On Saturday evening, October 20, Stevens was in New York to see the sole performance of Carlos. This took place in conjunction with several other one-act plays at the new, experimental Neighborhood Playhouse at 466 Grand Street, within sight of the Brooklyn Bridge, and was performed by the Wisconsin Players. Along with Providence Playhouse and the Washington Square Players, the Neighborhood Players in the largely Jewish section of the city was among New York’s first “little theaters” and sat some three hundred, presenting work by O’Neill, Shaw, and Joyce. But, though a few critics were enthusiastic about the performance of Carlos, from Stevens’s perspective the play was a disaster.
He was not, of course, interested “in proving anything to the critics,” he explained to Monroe that Halloween, just days after another of his one-act plays, Bowl, Cat and Broomstick, was performed at the same playhouse by the same players. Ralph Block, reviewing Carlos for the New York Tribune, wrote that the purpose of this kind of entertainment . . . appears to be to say something that has no meaning at all with all the bearing of significance.” The critics were justified in whatever they said, and “would have been in saying anything,” Stevens admitted. Still, a play, even without action or characters, “ought to be within the range of human interests.” But wasn’t that the problem? Ever since Aristotle, plays had to have a “form . . . like a sonnet,” with “passion, development and so on,” even though the Players were interested in experimenting with new forms altogether. But, then, what did he know? It was “all Swedish” to him.
Two decades later he admitted that he would have “been more interested in the theatre” if the actual performance of his plays had not given him “the horrors.” Take the stage set for Carlos, for instance, which had been cobbled together by some schoolboy.
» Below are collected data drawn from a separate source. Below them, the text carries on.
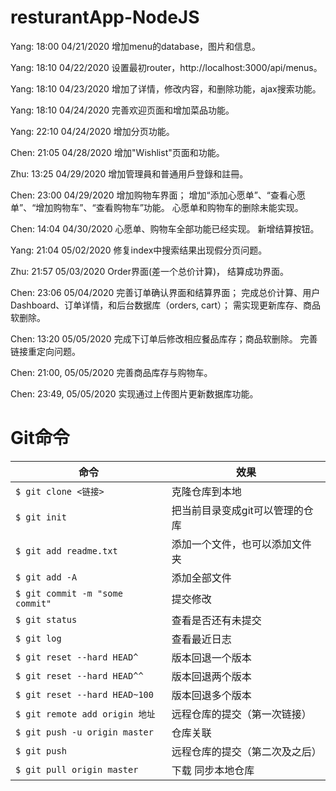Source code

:# resturantApp-NodeJS
Yang: 18:00 04/21/2020
增加menu的database，图片和信息。

Yang: 18:10 04/22/2020
设置最初router，http://localhost:3000/api/menus。

Yang: 18:10 04/23/2020
增加了详情，修改内容，和删除功能，ajax搜索功能。

Yang: 18:10 04/24/2020
完善欢迎页面和增加菜品功能。

Yang: 22:10 04/24/2020
增加分页功能。

Chen: 21:05 04/28/2020
增加"Wishlist"页面和功能。

Zhu:  13:25 04/29/2020
增加管理員和普通用戶登錄和註冊。

Chen: 23:00 04/29/2020
增加购物车界面；
增加“添加心愿单”、“查看心愿单”、“增加购物车”、“查看购物车”功能。
心愿单和购物车的删除未能实现。

Chen: 14:04 04/30/2020
心愿单、购物车全部功能已经实现。
新增结算按钮。

Yang: 21:04 05/02/2020
修复index中搜索结果出现假分页问题。

Zhu: 21:57 05/03/2020
Order界面(差一个总价计算)， 结算成功界面。

Chen: 23:06 05/04/2020
完善订单确认界面和结算界面；
完成总价计算、用户Dashboard、订单详情，和后台数据库（orders, cart）；
需实现更新库存、商品软删除。

Chen: 13:20 05/05/2020
完成下订单后修改相应餐品库存；商品软删除。
完善链接重定向问题。

Chen: 21:00, 05/05/2020
完善商品库存与购物车。

Chen: 23:49, 05/05/2020
实现通过上传图片更新数据库功能。


# Git命令
|命令|效果|
| ------------ | ------------ |
|`$ git clone <链接>`|克隆仓库到本地|
|`$ git init`|把当前目录变成git可以管理的仓库|
|`$ git add readme.txt`|添加一个文件，也可以添加文件夹|
|`$ git add -A`|添加全部文件|
|`$ git commit -m "some commit"`|提交修改|
|`$ git status`|查看是否还有未提交
|`$ git log`|查看最近日志|
|`$ git reset --hard HEAD^`|版本回退一个版本|
|`$ git reset --hard HEAD^^`|版本回退两个版本|
|`$ git reset --hard HEAD~100`|版本回退多个版本|
|`$ git remote add origin 地址`|远程仓库的提交（第一次链接）|
|`$ git push -u origin master`|仓库关联|
|`$ git push`|远程仓库的提交（第二次及之后）|
|`$ git pull origin master`|下载 同步本地仓库|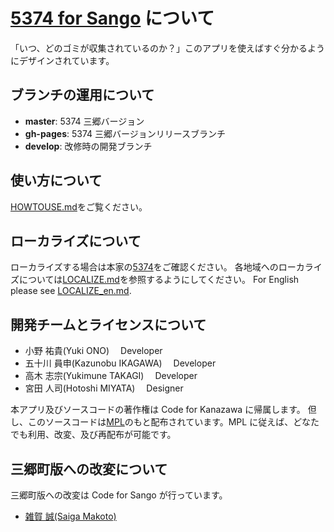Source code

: # [5374 for Sango](http://sango.5374.jp/) について

「いつ、どのゴミが収集されているのか？」このアプリを使えばすぐ分かるようにデザインされています。

## ブランチの運用について

- **master**: 5374 三郷バージョン
- **gh-pages**: 5374 三郷バージョンリリースブランチ
- **develop**: 改修時の開発ブランチ

## 使い方について

[HOWTOUSE.md](HOWTOUSE.md)をご覧ください。

## ローカライズについて

ローカライズする場合は本家の[5374](https://github.com/codeforkanazawa-org/5374)をご確認ください。
各地域へのローカライズについては[LOCALIZE.md](LOCALIZE.md)を参照するようにしてください。
For English please see [LOCALIZE_en.md](LOCALIZE_en.md).

## 開発チームとライセンスについて

- 小野 祐貴(Yuki ONO)　 Developer
- 五十川 員申(Kazunobu IKAGAWA)　 Developer
- 高木 志宗(Yukimune TAKAGI)　 Developer
- 宮田 人司(Hotoshi MIYATA)　 Designer

本アプリ及びソースコードの著作権は Code for Kanazawa に帰属します。
但し、このソースコードは[MPL](http://www.mozilla.org/MPL/2.0/)のもと配布されています。MPL に従えば、どなたでも利用、改変、及び再配布が可能です。

## 三郷町版への改変について

三郷町版への改変は Code for Sango が行っています。

- [雑賀 誠(Saiga Makoto)](https://github.com/teatime24h)
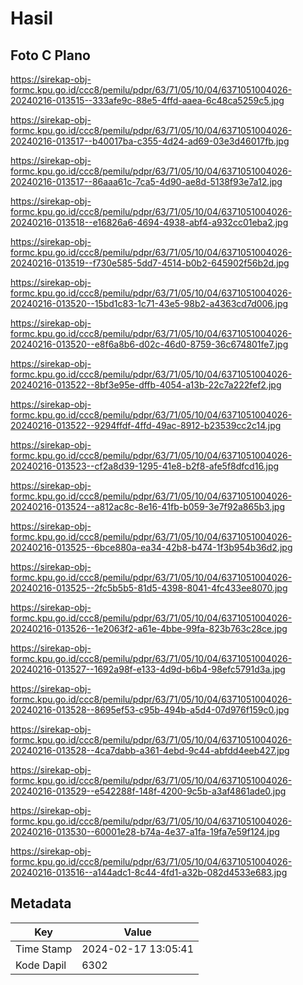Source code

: # Hasil

## Foto C Plano

https://sirekap-obj-formc.kpu.go.id/ccc8/pemilu/pdpr/63/71/05/10/04/6371051004026-20240216-013515--333afe9c-88e5-4ffd-aaea-6c48ca5259c5.jpg

https://sirekap-obj-formc.kpu.go.id/ccc8/pemilu/pdpr/63/71/05/10/04/6371051004026-20240216-013517--b40017ba-c355-4d24-ad69-03e3d46017fb.jpg

https://sirekap-obj-formc.kpu.go.id/ccc8/pemilu/pdpr/63/71/05/10/04/6371051004026-20240216-013517--86aaa61c-7ca5-4d90-ae8d-5138f93e7a12.jpg

https://sirekap-obj-formc.kpu.go.id/ccc8/pemilu/pdpr/63/71/05/10/04/6371051004026-20240216-013518--e16826a6-4694-4938-abf4-a932cc01eba2.jpg

https://sirekap-obj-formc.kpu.go.id/ccc8/pemilu/pdpr/63/71/05/10/04/6371051004026-20240216-013519--f730e585-5dd7-4514-b0b2-645902f56b2d.jpg

https://sirekap-obj-formc.kpu.go.id/ccc8/pemilu/pdpr/63/71/05/10/04/6371051004026-20240216-013520--15bd1c83-1c71-43e5-98b2-a4363cd7d006.jpg

https://sirekap-obj-formc.kpu.go.id/ccc8/pemilu/pdpr/63/71/05/10/04/6371051004026-20240216-013520--e8f6a8b6-d02c-46d0-8759-36c674801fe7.jpg

https://sirekap-obj-formc.kpu.go.id/ccc8/pemilu/pdpr/63/71/05/10/04/6371051004026-20240216-013522--8bf3e95e-dffb-4054-a13b-22c7a222fef2.jpg

https://sirekap-obj-formc.kpu.go.id/ccc8/pemilu/pdpr/63/71/05/10/04/6371051004026-20240216-013522--9294ffdf-4ffd-49ac-8912-b23539cc2c14.jpg

https://sirekap-obj-formc.kpu.go.id/ccc8/pemilu/pdpr/63/71/05/10/04/6371051004026-20240216-013523--cf2a8d39-1295-41e8-b2f8-afe5f8dfcd16.jpg

https://sirekap-obj-formc.kpu.go.id/ccc8/pemilu/pdpr/63/71/05/10/04/6371051004026-20240216-013524--a812ac8c-8e16-41fb-b059-3e7f92a865b3.jpg

https://sirekap-obj-formc.kpu.go.id/ccc8/pemilu/pdpr/63/71/05/10/04/6371051004026-20240216-013525--6bce880a-ea34-42b8-b474-1f3b954b36d2.jpg

https://sirekap-obj-formc.kpu.go.id/ccc8/pemilu/pdpr/63/71/05/10/04/6371051004026-20240216-013525--2fc5b5b5-81d5-4398-8041-4fc433ee8070.jpg

https://sirekap-obj-formc.kpu.go.id/ccc8/pemilu/pdpr/63/71/05/10/04/6371051004026-20240216-013526--1e2063f2-a61e-4bbe-99fa-823b763c28ce.jpg

https://sirekap-obj-formc.kpu.go.id/ccc8/pemilu/pdpr/63/71/05/10/04/6371051004026-20240216-013527--1692a98f-e133-4d9d-b6b4-98efc5791d3a.jpg

https://sirekap-obj-formc.kpu.go.id/ccc8/pemilu/pdpr/63/71/05/10/04/6371051004026-20240216-013528--8695ef53-c95b-494b-a5d4-07d976f159c0.jpg

https://sirekap-obj-formc.kpu.go.id/ccc8/pemilu/pdpr/63/71/05/10/04/6371051004026-20240216-013528--4ca7dabb-a361-4ebd-9c44-abfdd4eeb427.jpg

https://sirekap-obj-formc.kpu.go.id/ccc8/pemilu/pdpr/63/71/05/10/04/6371051004026-20240216-013529--e542288f-148f-4200-9c5b-a3af4861ade0.jpg

https://sirekap-obj-formc.kpu.go.id/ccc8/pemilu/pdpr/63/71/05/10/04/6371051004026-20240216-013530--60001e28-b74a-4e37-a1fa-19fa7e59f124.jpg

https://sirekap-obj-formc.kpu.go.id/ccc8/pemilu/pdpr/63/71/05/10/04/6371051004026-20240216-013516--a144adc1-8c44-4fd1-a32b-082d4533e683.jpg


## Metadata

| Key        | Value               |
| ---------- | ------------------- |
| Time Stamp | 2024-02-17 13:05:41 |
| Kode Dapil | 6302                |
Or the actor who managed “to forget three pages of a text made up of only ten or twelve pages.” No wonder the management had refused to allow the play to run a second night.
From the Hillsboro Hotel in Tampa in mid-November, he wrote his friend Reyher to say that the Players had finally “returned to Milwaukee, thank God.” Poetry Magazine would publish Carlos in its December 1917 number, and, if Reyher read it, he would “have no difficulty in imagining the feelings of a Russian damsel among the Bolsheviki.” Besides, he had more pressing things on his mind, among them seeing that Elsie was settled as smoothly as possible back in the Highland Court Hotel while a more spacious fourth-floor apartment was readied for them at the St. Nicholas complex at 210 Farmington Avenue, just a mile from Stevens’s office. In early December they moved into apartment D1, where they would remain for the next six years and where Stevens would finish his first book of poems.
• • •
IN HIS PROLOGUE TO Kora in Hell (1920), William Carlos Williams quotes from a letter Stevens wrote him, dated April 9, 1918. Stevens had written to thank Williams for a copy of Al Que Quiere and added at the top of his letter a postscript: “I think, after all, I should rather send this than not, although it is quarrelsomely full of my own ideas of discipline.” Williams included the letter because what Stevens said there spoke to how the two poets differed in their approaches to the poem. Stevens was “a fine gentleman,” Williams began, a man whom their mutual friend Skip Cannell had nailed by likening him to a “Pennsylvania Dutchman who has suddenly become aware of his habits and taken to ‘society’ in self-defense.”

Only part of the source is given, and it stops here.